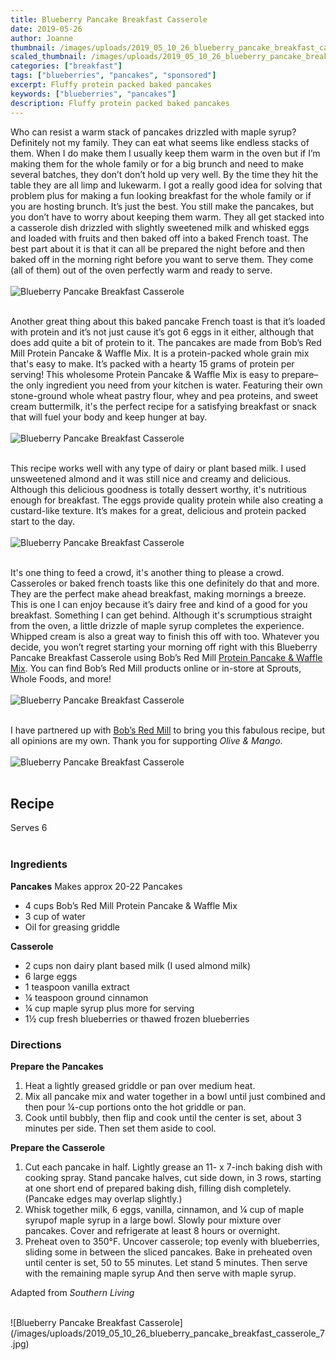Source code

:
 ```yaml
---
title: Blueberry Pancake Breakfast Casserole
date: 2019-05-26
author: Joanne
thumbnail: /images/uploads/2019_05_10_26_blueberry_pancake_breakfast_casserole_1.jpg
scaled_thumbnail: /images/uploads/2019_05_10_26_blueberry_pancake_breakfast_casserole_0.jpg
categories: ["breakfast"]
tags: ["blueberries", "pancakes", "sponsored"]
excerpt: Fluffy protein packed baked pancakes
keywords: ["blueberries", "pancakes"]
description: Fluffy protein packed baked pancakes
---
```


Who can resist a warm stack of pancakes drizzled with maple syrup? Definitely not my family. They can eat what seems like endless stacks of them. When I do make them I usually keep them warm in the oven but if I’m making them for the whole family or for a big brunch and need to make several batches, they don’t don’t hold up very well. By the time they hit the table they are all limp and lukewarm. I got a really good idea for solving that problem plus for making a fun looking breakfast for the whole family or if you are hosting brunch. It’s just the best. You still make the pancakes, but you don’t have to worry about keeping them warm. They all get stacked into a casserole dish drizzled with slightly sweetened milk and whisked eggs and loaded with fruits and then baked off into a baked French toast. The best part about it is that it can all be prepared the night before and then baked off in the morning right before you want to serve them. They come (all of them) out of the oven perfectly warm and ready to serve.
</br>
</br>
![Blueberry Pancake Breakfast Casserole](/images/uploads/2019_05_10_26_blueberry_pancake_breakfast_casserole_2.jpg)
</br>
</br>

Another great thing about this baked pancake French toast is that it’s loaded with protein and it’s not just cause it’s got 6 eggs in it either, although that does add quite a bit of protein to it. The pancakes are made from Bob’s Red Mill Protein Pancake & Waffle Mix. It is a protein-packed whole grain mix that's easy to make. It’s packed with a hearty 15 grams of protein per serving! This wholesome Protein Pancake & Waffle Mix is easy to prepare–the only ingredient you need from your kitchen is water. Featuring their own stone-ground whole wheat pastry flour, whey and pea proteins, and sweet cream buttermilk, it's the perfect recipe for a satisfying breakfast or snack that will fuel your body and keep hunger at bay. 
</br>
</br>
![Blueberry Pancake Breakfast Casserole](/images/uploads/2019_05_10_26_blueberry_pancake_breakfast_casserole_3.jpg)
</br>
</br>


This recipe works well with any type of dairy or plant based milk. I used unsweetened almond and it was still nice and creamy and delicious. Although this delicious goodness is totally dessert worthy, it's nutritious enough for breakfast.  The eggs provide quality protein while also creating a custard-like texture. It’s makes for a great, delicious and protein packed start to the day.
</br>
</br>
![Blueberry Pancake Breakfast Casserole](/images/uploads/2019_05_10_26_blueberry_pancake_breakfast_casserole_4.jpg)
</br>
</br>

It's one thing to feed a crowd, it's another thing to please a crowd. Casseroles or baked french toasts like this one definitely do that and more. They are the perfect make ahead breakfast, making mornings a breeze. This is one I can enjoy because it’s dairy free and kind of a good for you breakfast. Something I can get behind. Although it's scrumptious straight from the oven, a little drizzle of maple syrup completes the experience. Whipped cream is also a great way to finish this off with too. Whatever you decide, you won’t regret starting  your morning off right with this Blueberry Pancake Breakfast Casserole using Bob’s Red Mill <span class="highlight"><a rel="nofollow" href="https://www.bobsredmill.com/protein-pancake-mix.html">Protein Pancake & Waffle Mix</a></span>. You can find Bob’s Red Mill products online or in-store at Sprouts, Whole Foods, and more!
</br>
</br>
![Blueberry Pancake Breakfast Casserole](/images/uploads/2019_05_10_26_blueberry_pancake_breakfast_casserole_5.jpg)
</br>
</br>

I have partnered up with <span class="highlight"><a rel="nofollow" href="https://www.bobsredmill.com/?utm_source=TheOliveAndMango&utm_medium=influencer&utm_campaign=bobsredmill">Bob’s Red Mill</a></span> to bring you this fabulous recipe, but all opinions are my own. Thank you for supporting _Olive & Mango_.
</br>
</br>
![Blueberry Pancake Breakfast Casserole](/images/uploads/2019_05_10_26_blueberry_pancake_breakfast_casserole_6.jpg)
</br>
</br>

## Recipe
Serves 6
</br>
</br>

### Ingredients

__Pancakes__
Makes approx 20-22 Pancakes 

* 4 cups Bob’s Red Mill Protein Pancake & Waffle Mix 
* 3 cup of water 
* Oil for greasing griddle 

__Casserole__

* 2 cups non dairy plant based milk (I used almond milk) 
* 6 large eggs 
* 1 teaspoon vanilla extract 
* &frac14; teaspoon ground cinnamon 
* &frac14; cup maple syrup plus more for serving  
* 1&frac12; cup fresh blueberries or thawed frozen blueberries 

### Directions

__Prepare the Pancakes__

1. Heat a lightly greased griddle or pan over medium heat. 
2. Mix all pancake mix and water together in a bowl until just combined and then pour &frac14;-cup portions onto the hot griddle or pan. 
3. Cook until bubbly, then flip and cook until the center is set, about 3 minutes per side. Then set them aside to cool. 

__Prepare the Casserole__

1. Cut each pancake in half. Lightly grease an 11- x 7-inch baking dish with cooking spray. Stand pancake halves, cut side down, in 3 rows, starting at one short end of prepared baking dish, filling dish completely. (Pancake edges may overlap slightly.)
2. Whisk together milk, 6 eggs, vanilla, cinnamon, and &frac14; cup of maple syrupof maple syrup in a large bowl. Slowly pour mixture over pancakes. Cover and refrigerate at least 8 hours or overnight.
3. Preheat oven to 350°F. Uncover casserole; top evenly with blueberries, sliding some in between the sliced pancakes.  Bake in preheated oven until center is set, 50 to 55 minutes. Let stand 5 minutes. Then serve with the remaining maple syrup  And then serve with maple syrup. 

Adapted from _Southern Living_ 

</br>
![Blueberry Pancake Breakfast Casserole](/images/uploads/2019_05_10_26_blueberry_pancake_breakfast_casserole_7.jpg)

----------------

EXERCISE DIRECTIONS: Copy down every line of the entries containing the word "Fluffy".

ANSWER BOX:
excerpt: Fluffy protein packed baked pancakes
description: Fluffy protein packed baked pancakes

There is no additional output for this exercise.